[Your task]
Go through the records and show each line where the word "premier" occurs.

[Exercise data]
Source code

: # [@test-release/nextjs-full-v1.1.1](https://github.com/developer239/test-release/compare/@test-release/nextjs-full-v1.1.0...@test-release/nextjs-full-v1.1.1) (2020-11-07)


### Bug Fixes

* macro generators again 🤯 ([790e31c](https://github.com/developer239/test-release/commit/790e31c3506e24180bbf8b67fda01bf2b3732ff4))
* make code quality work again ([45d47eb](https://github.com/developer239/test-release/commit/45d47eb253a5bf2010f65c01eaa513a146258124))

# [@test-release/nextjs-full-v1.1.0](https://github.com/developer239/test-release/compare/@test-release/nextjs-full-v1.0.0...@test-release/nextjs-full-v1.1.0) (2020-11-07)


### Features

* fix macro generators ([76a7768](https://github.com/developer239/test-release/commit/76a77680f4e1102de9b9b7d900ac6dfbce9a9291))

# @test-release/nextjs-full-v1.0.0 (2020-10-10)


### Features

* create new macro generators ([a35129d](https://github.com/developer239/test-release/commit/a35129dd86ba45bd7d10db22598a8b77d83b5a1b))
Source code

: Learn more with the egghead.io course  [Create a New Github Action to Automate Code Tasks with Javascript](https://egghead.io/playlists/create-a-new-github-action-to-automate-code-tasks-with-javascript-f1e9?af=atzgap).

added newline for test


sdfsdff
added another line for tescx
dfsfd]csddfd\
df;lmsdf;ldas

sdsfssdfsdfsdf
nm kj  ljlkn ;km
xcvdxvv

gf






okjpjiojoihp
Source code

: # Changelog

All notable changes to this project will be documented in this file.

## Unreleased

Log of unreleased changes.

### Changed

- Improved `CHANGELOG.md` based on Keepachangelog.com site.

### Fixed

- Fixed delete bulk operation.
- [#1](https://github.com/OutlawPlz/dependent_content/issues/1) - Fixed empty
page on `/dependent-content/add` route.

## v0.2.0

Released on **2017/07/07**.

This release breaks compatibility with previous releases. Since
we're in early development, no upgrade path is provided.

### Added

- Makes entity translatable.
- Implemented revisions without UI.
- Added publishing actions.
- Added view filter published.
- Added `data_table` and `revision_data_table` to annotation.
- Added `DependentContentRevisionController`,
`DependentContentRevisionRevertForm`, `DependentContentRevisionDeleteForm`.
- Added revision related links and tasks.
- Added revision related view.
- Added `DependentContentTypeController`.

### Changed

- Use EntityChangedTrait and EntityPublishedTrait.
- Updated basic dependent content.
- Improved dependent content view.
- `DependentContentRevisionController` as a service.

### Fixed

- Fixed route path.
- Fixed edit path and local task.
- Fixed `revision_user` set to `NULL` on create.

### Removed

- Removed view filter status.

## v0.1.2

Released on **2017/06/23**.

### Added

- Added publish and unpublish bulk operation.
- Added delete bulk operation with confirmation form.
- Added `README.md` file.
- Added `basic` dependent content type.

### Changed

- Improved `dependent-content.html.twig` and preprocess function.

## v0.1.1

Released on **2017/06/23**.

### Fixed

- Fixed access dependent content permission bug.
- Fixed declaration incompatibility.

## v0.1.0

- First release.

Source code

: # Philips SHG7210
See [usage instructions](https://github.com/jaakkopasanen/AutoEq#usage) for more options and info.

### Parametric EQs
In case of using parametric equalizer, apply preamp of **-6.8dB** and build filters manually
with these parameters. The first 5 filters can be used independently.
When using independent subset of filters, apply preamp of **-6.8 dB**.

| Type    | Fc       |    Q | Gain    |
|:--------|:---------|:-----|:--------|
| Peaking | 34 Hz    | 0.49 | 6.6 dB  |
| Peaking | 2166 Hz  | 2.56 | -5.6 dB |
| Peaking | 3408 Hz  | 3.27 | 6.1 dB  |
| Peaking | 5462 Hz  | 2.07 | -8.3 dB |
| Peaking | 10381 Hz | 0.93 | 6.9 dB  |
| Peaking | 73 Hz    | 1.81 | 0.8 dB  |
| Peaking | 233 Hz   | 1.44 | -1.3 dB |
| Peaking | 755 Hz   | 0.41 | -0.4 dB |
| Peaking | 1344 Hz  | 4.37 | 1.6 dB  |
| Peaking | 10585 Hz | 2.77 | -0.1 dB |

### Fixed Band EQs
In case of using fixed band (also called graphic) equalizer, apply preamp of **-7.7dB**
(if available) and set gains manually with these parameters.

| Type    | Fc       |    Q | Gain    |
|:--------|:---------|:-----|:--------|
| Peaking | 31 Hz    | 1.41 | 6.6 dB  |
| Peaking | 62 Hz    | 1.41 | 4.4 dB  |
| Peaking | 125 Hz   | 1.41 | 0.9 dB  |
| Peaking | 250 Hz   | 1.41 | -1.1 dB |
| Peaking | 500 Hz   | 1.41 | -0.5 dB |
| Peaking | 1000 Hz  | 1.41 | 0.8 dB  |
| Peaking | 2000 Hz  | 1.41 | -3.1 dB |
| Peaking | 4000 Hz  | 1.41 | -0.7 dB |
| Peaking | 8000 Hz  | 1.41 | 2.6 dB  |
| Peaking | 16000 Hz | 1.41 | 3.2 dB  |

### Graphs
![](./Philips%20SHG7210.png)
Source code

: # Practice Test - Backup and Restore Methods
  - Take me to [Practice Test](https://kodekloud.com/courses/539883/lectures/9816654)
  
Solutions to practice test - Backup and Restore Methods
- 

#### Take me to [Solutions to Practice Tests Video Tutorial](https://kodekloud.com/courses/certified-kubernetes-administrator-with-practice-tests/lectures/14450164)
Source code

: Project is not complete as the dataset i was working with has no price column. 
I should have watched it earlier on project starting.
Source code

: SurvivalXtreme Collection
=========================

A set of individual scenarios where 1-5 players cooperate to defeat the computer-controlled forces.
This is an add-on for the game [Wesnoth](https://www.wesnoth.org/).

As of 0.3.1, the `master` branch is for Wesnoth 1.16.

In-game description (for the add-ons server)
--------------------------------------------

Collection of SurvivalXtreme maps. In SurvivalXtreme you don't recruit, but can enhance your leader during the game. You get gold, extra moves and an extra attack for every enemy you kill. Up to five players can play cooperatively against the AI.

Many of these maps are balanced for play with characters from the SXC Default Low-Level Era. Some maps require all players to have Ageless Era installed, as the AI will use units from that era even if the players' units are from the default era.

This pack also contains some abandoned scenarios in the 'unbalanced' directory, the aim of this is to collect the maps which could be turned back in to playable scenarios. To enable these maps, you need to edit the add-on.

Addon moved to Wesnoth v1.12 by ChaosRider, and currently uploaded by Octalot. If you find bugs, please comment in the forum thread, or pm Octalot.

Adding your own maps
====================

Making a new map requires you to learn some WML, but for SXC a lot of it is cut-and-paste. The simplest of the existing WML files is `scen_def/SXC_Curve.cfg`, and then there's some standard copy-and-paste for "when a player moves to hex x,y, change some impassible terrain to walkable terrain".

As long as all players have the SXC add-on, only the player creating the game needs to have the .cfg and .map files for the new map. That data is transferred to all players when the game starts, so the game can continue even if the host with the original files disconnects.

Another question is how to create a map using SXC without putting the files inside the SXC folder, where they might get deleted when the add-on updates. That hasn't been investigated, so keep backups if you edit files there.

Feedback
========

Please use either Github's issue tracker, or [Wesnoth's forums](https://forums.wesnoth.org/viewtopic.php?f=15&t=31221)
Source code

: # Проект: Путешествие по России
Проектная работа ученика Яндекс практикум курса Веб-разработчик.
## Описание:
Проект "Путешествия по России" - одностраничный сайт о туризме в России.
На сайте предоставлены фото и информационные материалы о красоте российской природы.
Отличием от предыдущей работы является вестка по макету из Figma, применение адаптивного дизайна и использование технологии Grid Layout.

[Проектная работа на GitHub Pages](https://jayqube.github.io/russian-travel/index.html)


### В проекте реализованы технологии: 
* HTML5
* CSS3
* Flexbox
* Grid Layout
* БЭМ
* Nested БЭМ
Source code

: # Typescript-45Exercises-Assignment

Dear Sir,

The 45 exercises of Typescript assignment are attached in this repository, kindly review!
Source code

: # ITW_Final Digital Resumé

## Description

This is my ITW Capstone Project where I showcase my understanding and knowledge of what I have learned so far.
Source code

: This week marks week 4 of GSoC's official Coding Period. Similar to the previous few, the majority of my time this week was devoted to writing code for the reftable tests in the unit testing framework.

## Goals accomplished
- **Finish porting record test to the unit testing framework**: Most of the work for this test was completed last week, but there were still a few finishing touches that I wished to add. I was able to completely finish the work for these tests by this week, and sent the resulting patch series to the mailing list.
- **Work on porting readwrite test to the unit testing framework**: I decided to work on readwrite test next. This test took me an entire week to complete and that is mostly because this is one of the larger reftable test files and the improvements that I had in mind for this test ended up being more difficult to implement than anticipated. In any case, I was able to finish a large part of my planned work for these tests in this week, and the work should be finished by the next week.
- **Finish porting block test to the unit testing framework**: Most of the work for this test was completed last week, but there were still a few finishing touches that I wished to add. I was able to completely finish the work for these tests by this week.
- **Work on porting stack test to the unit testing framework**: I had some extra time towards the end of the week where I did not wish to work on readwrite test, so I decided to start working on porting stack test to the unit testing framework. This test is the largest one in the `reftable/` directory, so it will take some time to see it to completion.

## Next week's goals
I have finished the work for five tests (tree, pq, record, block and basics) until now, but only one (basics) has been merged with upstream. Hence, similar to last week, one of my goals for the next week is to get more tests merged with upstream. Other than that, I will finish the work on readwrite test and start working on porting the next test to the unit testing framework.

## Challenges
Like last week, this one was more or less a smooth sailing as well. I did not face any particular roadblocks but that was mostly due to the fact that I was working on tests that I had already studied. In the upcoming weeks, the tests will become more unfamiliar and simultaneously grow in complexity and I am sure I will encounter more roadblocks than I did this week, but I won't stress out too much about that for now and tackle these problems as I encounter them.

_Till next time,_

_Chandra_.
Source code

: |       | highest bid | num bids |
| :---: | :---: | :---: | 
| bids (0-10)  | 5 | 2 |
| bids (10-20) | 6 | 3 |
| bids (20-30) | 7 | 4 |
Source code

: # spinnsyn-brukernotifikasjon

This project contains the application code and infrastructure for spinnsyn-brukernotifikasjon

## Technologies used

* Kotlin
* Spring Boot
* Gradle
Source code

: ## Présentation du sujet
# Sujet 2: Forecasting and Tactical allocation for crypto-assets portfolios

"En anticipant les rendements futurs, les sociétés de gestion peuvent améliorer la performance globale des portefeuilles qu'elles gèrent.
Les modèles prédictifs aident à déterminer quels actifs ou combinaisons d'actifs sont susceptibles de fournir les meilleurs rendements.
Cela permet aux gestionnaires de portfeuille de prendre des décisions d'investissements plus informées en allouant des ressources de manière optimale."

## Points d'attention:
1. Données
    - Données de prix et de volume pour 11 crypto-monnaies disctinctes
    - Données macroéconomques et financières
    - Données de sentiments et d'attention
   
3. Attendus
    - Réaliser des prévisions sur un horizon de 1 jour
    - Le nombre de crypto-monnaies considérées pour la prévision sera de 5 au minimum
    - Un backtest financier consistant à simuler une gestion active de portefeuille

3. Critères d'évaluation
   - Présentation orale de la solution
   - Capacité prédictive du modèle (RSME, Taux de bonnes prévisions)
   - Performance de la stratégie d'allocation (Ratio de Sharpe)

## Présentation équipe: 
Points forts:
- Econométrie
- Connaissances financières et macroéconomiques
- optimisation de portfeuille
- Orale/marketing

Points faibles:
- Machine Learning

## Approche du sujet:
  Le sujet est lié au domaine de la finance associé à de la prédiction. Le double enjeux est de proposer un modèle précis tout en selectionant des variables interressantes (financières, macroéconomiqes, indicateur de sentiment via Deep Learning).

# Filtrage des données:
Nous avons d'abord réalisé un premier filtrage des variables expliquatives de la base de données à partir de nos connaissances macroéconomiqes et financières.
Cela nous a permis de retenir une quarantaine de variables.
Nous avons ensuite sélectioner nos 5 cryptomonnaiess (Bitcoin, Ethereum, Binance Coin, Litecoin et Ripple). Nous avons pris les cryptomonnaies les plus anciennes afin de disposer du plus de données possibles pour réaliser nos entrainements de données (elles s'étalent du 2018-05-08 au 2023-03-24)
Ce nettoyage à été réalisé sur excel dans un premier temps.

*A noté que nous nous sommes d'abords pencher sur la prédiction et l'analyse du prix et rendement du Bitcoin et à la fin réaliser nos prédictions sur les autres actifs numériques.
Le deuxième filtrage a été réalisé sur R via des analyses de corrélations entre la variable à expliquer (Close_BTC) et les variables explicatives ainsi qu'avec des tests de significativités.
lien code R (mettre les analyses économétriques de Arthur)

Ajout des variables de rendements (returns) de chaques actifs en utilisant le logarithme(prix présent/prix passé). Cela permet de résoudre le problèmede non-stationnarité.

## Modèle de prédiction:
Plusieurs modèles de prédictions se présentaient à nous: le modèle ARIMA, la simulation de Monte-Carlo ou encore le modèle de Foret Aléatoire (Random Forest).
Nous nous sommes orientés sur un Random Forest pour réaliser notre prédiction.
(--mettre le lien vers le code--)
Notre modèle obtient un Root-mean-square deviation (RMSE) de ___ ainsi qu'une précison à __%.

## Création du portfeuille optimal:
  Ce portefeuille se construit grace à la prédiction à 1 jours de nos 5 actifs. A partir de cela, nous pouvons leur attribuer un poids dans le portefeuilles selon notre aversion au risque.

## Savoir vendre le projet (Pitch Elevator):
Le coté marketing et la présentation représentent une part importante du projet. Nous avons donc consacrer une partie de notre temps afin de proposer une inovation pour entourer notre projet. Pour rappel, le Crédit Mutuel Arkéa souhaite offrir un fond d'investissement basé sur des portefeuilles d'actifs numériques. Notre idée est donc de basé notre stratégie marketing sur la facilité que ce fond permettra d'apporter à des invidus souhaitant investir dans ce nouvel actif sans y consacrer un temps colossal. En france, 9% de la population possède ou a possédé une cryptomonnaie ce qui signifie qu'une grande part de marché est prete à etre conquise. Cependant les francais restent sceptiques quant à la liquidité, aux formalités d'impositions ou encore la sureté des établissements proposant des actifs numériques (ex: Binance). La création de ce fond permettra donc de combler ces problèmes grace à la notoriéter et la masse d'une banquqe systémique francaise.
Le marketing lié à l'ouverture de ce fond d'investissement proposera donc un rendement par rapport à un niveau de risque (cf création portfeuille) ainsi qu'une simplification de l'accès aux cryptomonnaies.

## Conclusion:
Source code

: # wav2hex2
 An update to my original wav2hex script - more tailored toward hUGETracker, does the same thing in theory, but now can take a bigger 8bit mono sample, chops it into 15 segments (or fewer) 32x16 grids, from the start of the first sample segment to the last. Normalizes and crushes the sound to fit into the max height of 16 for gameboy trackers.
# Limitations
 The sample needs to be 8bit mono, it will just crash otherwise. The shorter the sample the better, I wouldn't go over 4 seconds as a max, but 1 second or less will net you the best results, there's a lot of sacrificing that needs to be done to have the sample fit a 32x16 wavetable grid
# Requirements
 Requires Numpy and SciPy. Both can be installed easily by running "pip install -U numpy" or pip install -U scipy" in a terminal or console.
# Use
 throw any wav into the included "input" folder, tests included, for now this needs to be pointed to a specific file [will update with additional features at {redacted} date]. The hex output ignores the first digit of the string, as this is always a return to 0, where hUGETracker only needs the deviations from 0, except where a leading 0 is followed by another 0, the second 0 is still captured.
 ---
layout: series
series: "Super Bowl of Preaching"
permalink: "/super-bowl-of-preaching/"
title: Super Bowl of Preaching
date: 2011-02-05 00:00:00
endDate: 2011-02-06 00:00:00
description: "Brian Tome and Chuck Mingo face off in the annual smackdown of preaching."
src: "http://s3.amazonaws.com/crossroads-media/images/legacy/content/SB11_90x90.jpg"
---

[Exercise response]
Nous avons d'abord réalisé un premier filtrage des variables expliquatives de la base de données à partir de nos connaissances macroéconomiqes et financières.
Ce nettoyage à été réalisé sur excel dans un premier temps.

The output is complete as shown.